• [WHAT THE EXERCISE ASKS] Take every line from the material that has the word "mathbb" in it.
##############################
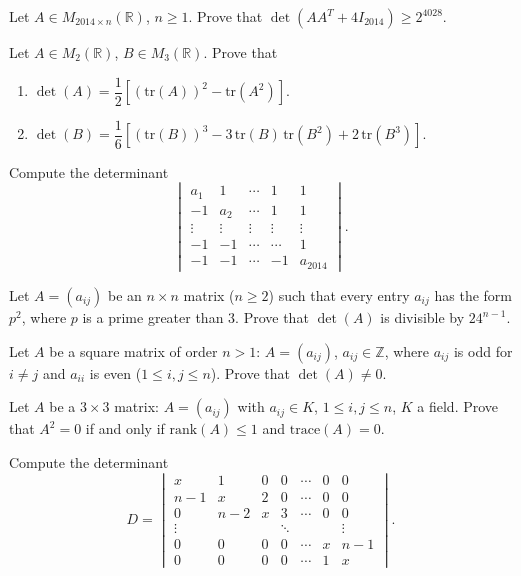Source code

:\documentclass[12pt]{article}
\begin{document}
\begin{problem}
Let $A\in M_{2014\times n}(\mathbb{R})$, $n\geq 1$. Prove that $\det(AA^T+4I_{2014}) \geq 2^{4028}$.
\end{problem}

\begin{problem}
Let $A\in M_2(\mathbb{R})$, $B\in M_3(\mathbb{R})$. Prove that
\begin{enumerate}[label=\alph*.]
\item $\det(A) = \dfrac12\left[(\mathrm{tr}(A))^2-\mathrm{tr}(A^2)\right]$.
\item $\det(B) = \dfrac16\left[(\mathrm{tr}(B))^3-3\,\mathrm{tr}(B)\,\mathrm{tr}(B^2)+2\,\mathrm{tr}(B^3)\right]$.
\end{enumerate}
\end{problem}

\begin{problem}
Compute the determinant
\[
\begin{vmatrix}
a_1 & 1 & \cdots & 1 & 1\\
-1 & a_2 & \cdots & 1 & 1\\
\vdots & \vdots & \vdots & \vdots & \vdots\\
-1 & -1 & \cdots & \cdots & 1\\
-1 & -1 & \cdots & -1 & a_{2014}
\end{vmatrix}.
\]
\end{problem}

\begin{problem}
Let $A=(a_{ij})$ be an $n\times n$ matrix ($n\geq 2$) such that every entry $a_{ij}$ has the form $p^2$, where $p$ is a prime greater than $3$. Prove that $\det(A)$ is divisible by $24^{n-1}$.
\end{problem}

\begin{problem}
Let $A$ be a square matrix of order $n>1$: $A=(a_{ij})$, $a_{ij}\in\mathbb{Z}$, where $a_{ij}$ is odd for $i\neq j$ and $a_{ii}$ is even ($1\leq i,j\leq n$). Prove that $\det(A)\neq 0$.
\end{problem}

\begin{problem}
Let $A$ be a $3\times 3$ matrix: $A=(a_{ij})$ with $a_{ij}\in K$, $1\leq i,j\leq n$, $K$ a field. Prove that $A^2=0$ if and only if $\mathrm{rank}(A)\leq 1$ and $\mathrm{trace}(A)=0$.
\end{problem}

\begin{problem}
Compute the determinant
\[
D = \begin{vmatrix}
x & 1 & 0 & 0 & \cdots & 0 & 0\\
n-1 & x & 2 & 0 & \cdots & 0 & 0\\
0 & n-2 & x & 3 & \cdots & 0 & 0\\
\vdots & & & \ddots & & & \vdots\\
0 & 0 & 0 & 0 & \cdots & x & n-1\\
0 & 0 & 0 & 0 & \cdots & 1 & x
\end{vmatrix}.
\]
\end{problem}
\end{document}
##############################
• [RESULT FOR THIS TASK]
Let $A\in M_{2014\times n}(\mathbb{R})$, $n\geq 1$. Prove that $\det(AA^T+4I_{2014}) \geq 2^{4028}$.
Let $A\in M_2(\mathbb{R})$, $B\in M_3(\mathbb{R})$. Prove that
Let $A$ be a square matrix of order $n>1$: $A=(a_{ij})$, $a_{ij}\in\mathbb{Z}$, where $a_{ij}$ is odd for $i\neq j$ and $a_{ii}$ is even ($1\leq i,j\leq n$). Prove that $\det(A)\neq 0$.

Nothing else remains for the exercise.